Issue 134 Apr/May 2017 / 24 March, 2017
Te Whare Tangata Qiane Matata-Sipu

Te Whare Tangata

The topic of infertility is often shrouded in ignorance and stigma. Four resilient couples share their stories to help raise awareness, as well as the story's author. Through the ups and downs, one thing always remains. Hope.

For centuries Māori women have undertaken rituals and ceremony to help with conception. From visiting tōhunga and wearing hei tiki, to standing over the whenua of a newborn child. Today, alongside our traditional therapies, there is an ever-developing series of medical treatments to help families conceive.

While treatment varies for everyone, scientific advances in technology have increased chances for couples to get pregnant.

According to Dr Guy Gudex, Medical Director for Repromed NZ, infertility in Aotearoa has become more prevalent in the past 20 years. Attributed to a combination of growing male and female reproductive problems, alongside a delay in couples starting families, there are more people seeking treatment than ever before.

"The average age we are seeing women for treatment is 37," says Dr Gudex. "But fertility decreases with age and is significantly reduced between 35 and 39."

While Māori women typically have children younger, and therefore have better fertility rates overall compared to non-Māori, there is a noticeable shift in more Māori women having their first baby after age 30. Dr Gudex has also noticed Māori are accessing services a third less than the other ethnic groups.

"There are general barriers to accessing health but I think whakamā and being unaware of all the services available plays a big part in the decision making."

Dr Olivia Stuart (Ngāpuhi, Ngāti Kahungunu) of Fertility Associates adds: "Less than five per cent of those we see for a fertility consultation, and that undergo fertility treatment at Fertility Associates, identify as Māori. This is an underrepresentation compared to the general population."

Infertility is defined as not falling pregnant after one year of trying to conceive naturally. Recent data suggests one in four people experience infertility in their lifetime.

In Aotearoa there are a number of government-funded treatments to help couples start their family. However, this funding is limited.

For In Vitro Fertilisation (IVF) the Ministry of Health funds patients whose eligibility is determined by clinical priority assessment criteria: a female must be under 40 years old at the time of referral. The couple must also have New Zealand residency (or a two year work permit) and have either not fallen pregnant after one year trying, or present with a known male or female fertility issue such as very low sperm count, blocked tubes or a genetic or hormonal condition.

You must also be a non-smoker and have a body mass index (BMI) of less than 32.

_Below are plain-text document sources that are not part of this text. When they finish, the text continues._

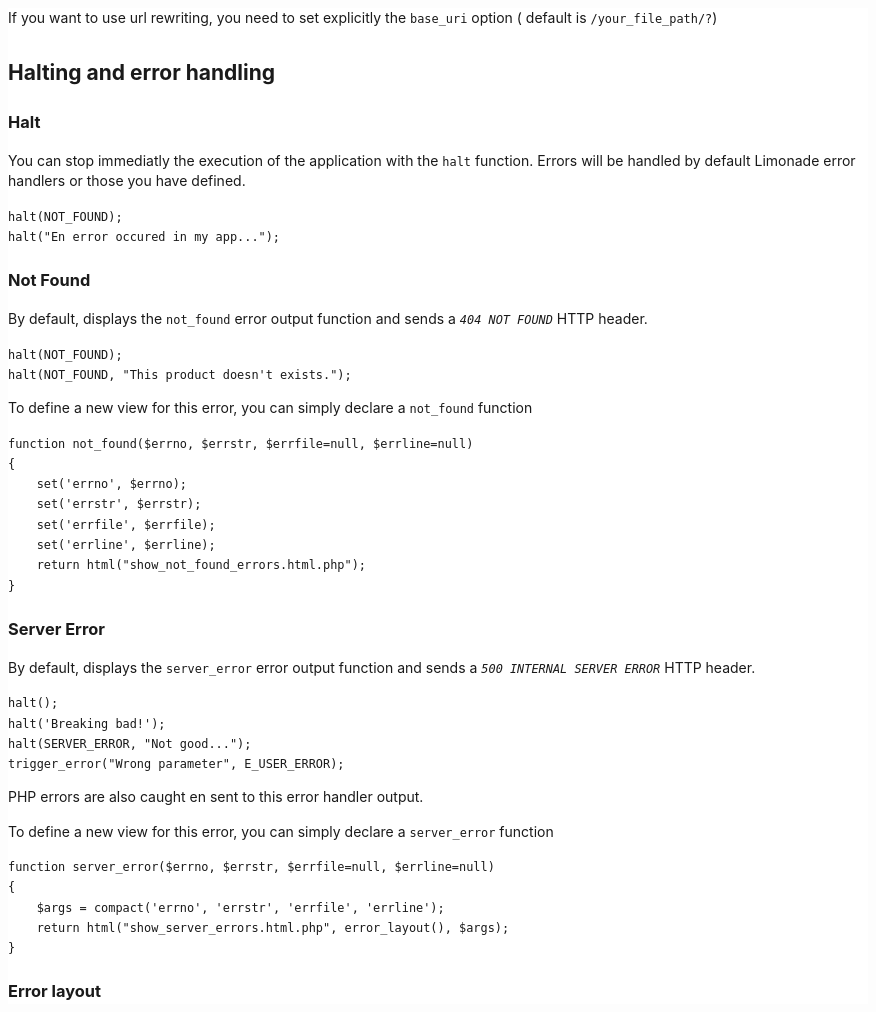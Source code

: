 
If you want to use url rewriting, you need to set explicitly the `base_uri` option ( default is `/your_file_path/?`)


## Halting and error handling ##

### Halt ###

You can stop immediatly the execution of the application with the `halt` function. Errors will be handled by default Limonade error handlers or those you have defined.

    halt(NOT_FOUND);
    halt("En error occured in my app...");

### Not Found ###

By default, displays the `not_found` error output function and sends a _`404 NOT FOUND`_ HTTP header.

    halt(NOT_FOUND);
    halt(NOT_FOUND, "This product doesn't exists.");
    
To define a new view for this error, you can simply declare a `not_found` function 

    function not_found($errno, $errstr, $errfile=null, $errline=null)
    {
        set('errno', $errno);
        set('errstr', $errstr);
        set('errfile', $errfile);
        set('errline', $errline);
        return html("show_not_found_errors.html.php");
    }
    
### Server Error ###

By default, displays the `server_error` error output function and sends a _`500 INTERNAL SERVER ERROR`_ HTTP header.

    halt();
    halt('Breaking bad!');
    halt(SERVER_ERROR, "Not good...");
    trigger_error("Wrong parameter", E_USER_ERROR);
    
PHP errors are also caught en sent to this error handler output.

To define a new view for this error, you can simply declare a `server_error` function 

    function server_error($errno, $errstr, $errfile=null, $errline=null)
    {
        $args = compact('errno', 'errstr', 'errfile', 'errline');	
        return html("show_server_errors.html.php", error_layout(), $args);
    }

### Error layout ###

"You are able to come in for a consultation if your BMI is more than 32," clarifies Dr Gudex. "But if you want to receive funded treatment, that rule does apply."
The weight rule, he feels, is unfair to Māori and Pasifika women. The mean BMI for an adult Māori woman is 30.6.

"In our industry we wonder if this weight criteria is one of the reasons we see fewer Māori and Pasifika women come forward through the public system. New research doesn't justify excluding these women from treatment. There are conversations happening about whether it is time to change this rule."

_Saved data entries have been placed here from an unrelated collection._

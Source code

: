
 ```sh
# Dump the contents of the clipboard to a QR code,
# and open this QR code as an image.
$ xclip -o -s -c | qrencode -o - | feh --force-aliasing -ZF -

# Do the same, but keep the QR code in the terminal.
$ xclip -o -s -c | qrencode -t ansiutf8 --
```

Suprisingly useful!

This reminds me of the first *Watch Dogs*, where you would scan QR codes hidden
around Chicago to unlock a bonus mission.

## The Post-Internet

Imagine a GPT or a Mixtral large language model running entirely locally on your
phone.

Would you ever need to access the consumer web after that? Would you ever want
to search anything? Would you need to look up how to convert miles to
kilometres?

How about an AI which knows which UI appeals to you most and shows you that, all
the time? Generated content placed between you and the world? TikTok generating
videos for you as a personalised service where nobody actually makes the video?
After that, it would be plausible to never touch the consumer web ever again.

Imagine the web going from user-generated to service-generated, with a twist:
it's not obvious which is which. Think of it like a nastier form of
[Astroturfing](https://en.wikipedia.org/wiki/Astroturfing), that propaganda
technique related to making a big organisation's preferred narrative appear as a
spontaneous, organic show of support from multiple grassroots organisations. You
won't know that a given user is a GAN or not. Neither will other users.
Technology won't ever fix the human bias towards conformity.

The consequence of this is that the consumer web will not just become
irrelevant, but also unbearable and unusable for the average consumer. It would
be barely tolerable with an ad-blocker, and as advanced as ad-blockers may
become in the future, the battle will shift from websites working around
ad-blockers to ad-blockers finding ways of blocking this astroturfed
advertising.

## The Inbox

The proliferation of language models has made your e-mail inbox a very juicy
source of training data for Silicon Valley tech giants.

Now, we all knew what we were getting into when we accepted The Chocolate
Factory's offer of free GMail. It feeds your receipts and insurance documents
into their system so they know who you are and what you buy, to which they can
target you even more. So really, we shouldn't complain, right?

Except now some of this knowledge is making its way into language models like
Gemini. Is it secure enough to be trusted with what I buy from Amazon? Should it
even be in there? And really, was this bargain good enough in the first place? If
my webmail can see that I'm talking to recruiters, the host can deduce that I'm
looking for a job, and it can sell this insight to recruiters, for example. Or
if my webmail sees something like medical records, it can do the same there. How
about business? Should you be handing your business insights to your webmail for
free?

In the past two decades there have been many breakthroughs and developments in the fertility space. These have seen procedures where a single sperm can be injected directly into an egg, treating the common sperm problems males face. Cycles of IVF have routinely become shorter with less injections and side effects, and specialists are now able to genetically test embryos to check chromosomes, leading to fewer miscarriages.

For those who do not qualify for funded treatment, the personal financial cost could be anywhere between a few hundred dollars, to tens of thousands, depending on treatment options. And with treatment ranging from oral medications through to IVF, sperm and egg donation and, surrogacy, there are lots of avenues available.
"The best thing you can do is see a specialist early," urges Dr Gudex.